WORK REQUEST:
The required result is an exact copy of the material from the line with "## clojure.spec" through its final line, both ends included.

DATA SHOWN:
☆ ☆ ☆
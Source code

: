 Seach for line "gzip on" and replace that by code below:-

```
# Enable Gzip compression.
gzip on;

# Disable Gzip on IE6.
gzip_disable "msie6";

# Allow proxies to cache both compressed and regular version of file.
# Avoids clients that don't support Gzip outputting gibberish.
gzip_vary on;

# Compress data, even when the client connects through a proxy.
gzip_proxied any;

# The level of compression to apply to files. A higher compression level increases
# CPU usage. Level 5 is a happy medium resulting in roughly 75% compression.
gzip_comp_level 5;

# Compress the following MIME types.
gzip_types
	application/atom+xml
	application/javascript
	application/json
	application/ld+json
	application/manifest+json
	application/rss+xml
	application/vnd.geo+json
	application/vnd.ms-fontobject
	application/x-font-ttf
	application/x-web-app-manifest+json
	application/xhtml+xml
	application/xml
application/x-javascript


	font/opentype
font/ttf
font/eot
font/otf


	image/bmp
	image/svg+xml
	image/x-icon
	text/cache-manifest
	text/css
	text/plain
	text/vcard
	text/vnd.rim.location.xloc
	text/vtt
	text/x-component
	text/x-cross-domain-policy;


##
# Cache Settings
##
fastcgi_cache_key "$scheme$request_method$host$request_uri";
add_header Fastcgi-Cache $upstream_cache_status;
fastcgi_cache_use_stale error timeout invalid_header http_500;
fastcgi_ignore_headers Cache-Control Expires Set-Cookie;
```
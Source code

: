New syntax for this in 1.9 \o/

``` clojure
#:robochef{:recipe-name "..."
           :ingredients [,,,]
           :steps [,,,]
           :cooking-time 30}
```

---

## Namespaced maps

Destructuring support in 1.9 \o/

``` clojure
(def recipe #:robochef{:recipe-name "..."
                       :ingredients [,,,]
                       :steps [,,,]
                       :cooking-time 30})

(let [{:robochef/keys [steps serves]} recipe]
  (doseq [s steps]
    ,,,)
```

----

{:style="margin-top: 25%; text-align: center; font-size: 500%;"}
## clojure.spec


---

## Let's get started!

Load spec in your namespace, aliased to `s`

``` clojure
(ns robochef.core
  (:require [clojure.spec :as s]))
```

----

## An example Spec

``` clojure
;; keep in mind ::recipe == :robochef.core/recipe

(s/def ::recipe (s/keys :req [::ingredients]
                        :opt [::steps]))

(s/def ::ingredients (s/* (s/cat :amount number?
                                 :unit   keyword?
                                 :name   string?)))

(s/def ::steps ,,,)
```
☆ ☆ ☆
PROBLEM SOLUTION:
## clojure.spec


---

## Let's get started!

Load spec in your namespace, aliased to `s`

``` clojure
(ns robochef.core
  (:require [clojure.spec :as s]))
```

----

## An example Spec

``` clojure
;; keep in mind ::recipe == :robochef.core/recipe

(s/def ::recipe (s/keys :req [::ingredients]
                        :opt [::steps]))

(s/def ::ingredients (s/* (s/cat :amount number?
                                 :unit   keyword?
                                 :name   string?)))

(s/def ::steps ,,,)
```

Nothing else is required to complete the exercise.